*Work request:* Please repeat each line below exactly, with no images in the copy.

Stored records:
---
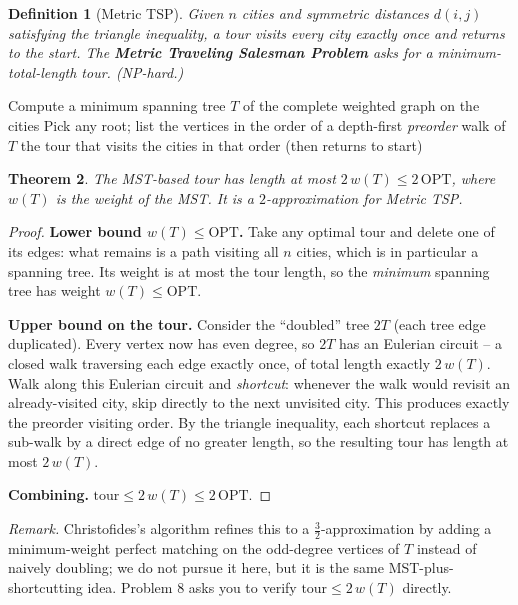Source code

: \documentclass[11pt]{article}
\newtheorem{theorem}{Theorem}[section]
\newtheorem{definition}[theorem]{Definition}
\begin{document}
\begin{definition}[Metric TSP]
Given $n$ cities and symmetric distances $d(i,j)$ satisfying the triangle inequality, a
\emph{tour} visits every city exactly once and returns to the start. The
\textbf{Metric Traveling Salesman Problem} asks for a minimum-total-length tour. (NP-hard.)
\end{definition}

\begin{algorithm}[h]
\caption{MST-Based Metric TSP $2$-Approximation (Problem 8)}
\begin{algorithmic}[1]
\State Compute a minimum spanning tree $T$ of the complete weighted graph on the cities
\State Pick any root; list the vertices in the order of a depth-first \emph{preorder} walk of $T$
\State \Return the tour that visits the cities in that order (then returns to start)
\end{algorithmic}
\end{algorithm}

\begin{theorem}
\label{thm:tsp}
The MST-based tour has length at most $2\,w(T) \le 2\,\mathrm{OPT}$, where $w(T)$ is the
weight of the MST. It is a $2$-approximation for Metric TSP.
\end{theorem}

\begin{proof}
\textbf{Lower bound $w(T) \le \mathrm{OPT}$.} Take any optimal tour and delete one of its
edges: what remains is a path visiting all $n$ cities, which is in particular a spanning
tree. Its weight is at most the tour length, so the \emph{minimum} spanning tree has
weight $w(T) \le \mathrm{OPT}$.

\textbf{Upper bound on the tour.} Consider the ``doubled'' tree $2T$ (each tree edge
duplicated). Every vertex now has even degree, so $2T$ has an Eulerian circuit -- a closed
walk traversing each edge exactly once, of total length exactly $2\,w(T)$. Walk along this
Eulerian circuit and \emph{shortcut}: whenever the walk would revisit an
already-visited city, skip directly to the next unvisited city. This produces exactly the
preorder visiting order. By the triangle inequality, each shortcut replaces a sub-walk by
a direct edge of no greater length, so the resulting tour has length at most $2\,w(T)$.

\textbf{Combining.} $\text{tour} \le 2\,w(T) \le 2\,\mathrm{OPT}$.
\end{proof}

\noindent\emph{Remark.} Christofides's algorithm refines this to a $\tfrac{3}{2}$-approximation
by adding a minimum-weight perfect matching on the odd-degree vertices of $T$ instead of
naively doubling; we do not pursue it here, but it is the same MST-plus-shortcutting idea.
Problem 8 asks you to verify $\text{tour} \le 2\,w(T)$ directly.
\end{document}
---
*Written solution:*
Source code

: \documentclass[11pt]{article}
\newtheorem{theorem}{Theorem}[section]
\newtheorem{definition}[theorem]{Definition}
\begin{document}
\begin{definition}[Metric TSP]
Given $n$ cities and symmetric distances $d(i,j)$ satisfying the triangle inequality, a
\emph{tour} visits every city exactly once and returns to the start. The
\textbf{Metric Traveling Salesman Problem} asks for a minimum-total-length tour. (NP-hard.)
\end{definition}

\begin{algorithm}[h]
\caption{MST-Based Metric TSP $2$-Approximation (Problem 8)}
\begin{algorithmic}[1]
\State Compute a minimum spanning tree $T$ of the complete weighted graph on the cities
\State Pick any root; list the vertices in the order of a depth-first \emph{preorder} walk of $T$
\State \Return the tour that visits the cities in that order (then returns to start)
\end{algorithmic}
\end{algorithm}

\begin{theorem}
\label{thm:tsp}
The MST-based tour has length at most $2\,w(T) \le 2\,\mathrm{OPT}$, where $w(T)$ is the
weight of the MST. It is a $2$-approximation for Metric TSP.
\end{theorem}

\begin{proof}
\textbf{Lower bound $w(T) \le \mathrm{OPT}$.} Take any optimal tour and delete one of its
edges: what remains is a path visiting all $n$ cities, which is in particular a spanning
tree. Its weight is at most the tour length, so the \emph{minimum} spanning tree has
weight $w(T) \le \mathrm{OPT}$.

\textbf{Upper bound on the tour.} Consider the ``doubled'' tree $2T$ (each tree edge
duplicated). Every vertex now has even degree, so $2T$ has an Eulerian circuit -- a closed
walk traversing each edge exactly once, of total length exactly $2\,w(T)$. Walk along this
Eulerian circuit and \emph{shortcut}: whenever the walk would revisit an
already-visited city, skip directly to the next unvisited city. This produces exactly the
preorder visiting order. By the triangle inequality, each shortcut replaces a sub-walk by
a direct edge of no greater length, so the resulting tour has length at most $2\,w(T)$.

\textbf{Combining.} $\text{tour} \le 2\,w(T) \le 2\,\mathrm{OPT}$.
\end{proof}

\noindent\emph{Remark.} Christofides's algorithm refines this to a $\tfrac{3}{2}$-approximation
by adding a minimum-weight perfect matching on the odd-degree vertices of $T$ instead of
naively doubling; we do not pursue it here, but it is the same MST-plus-shortcutting idea.
Problem 8 asks you to verify $\text{tour} \le 2\,w(T)$ directly.
\end{document}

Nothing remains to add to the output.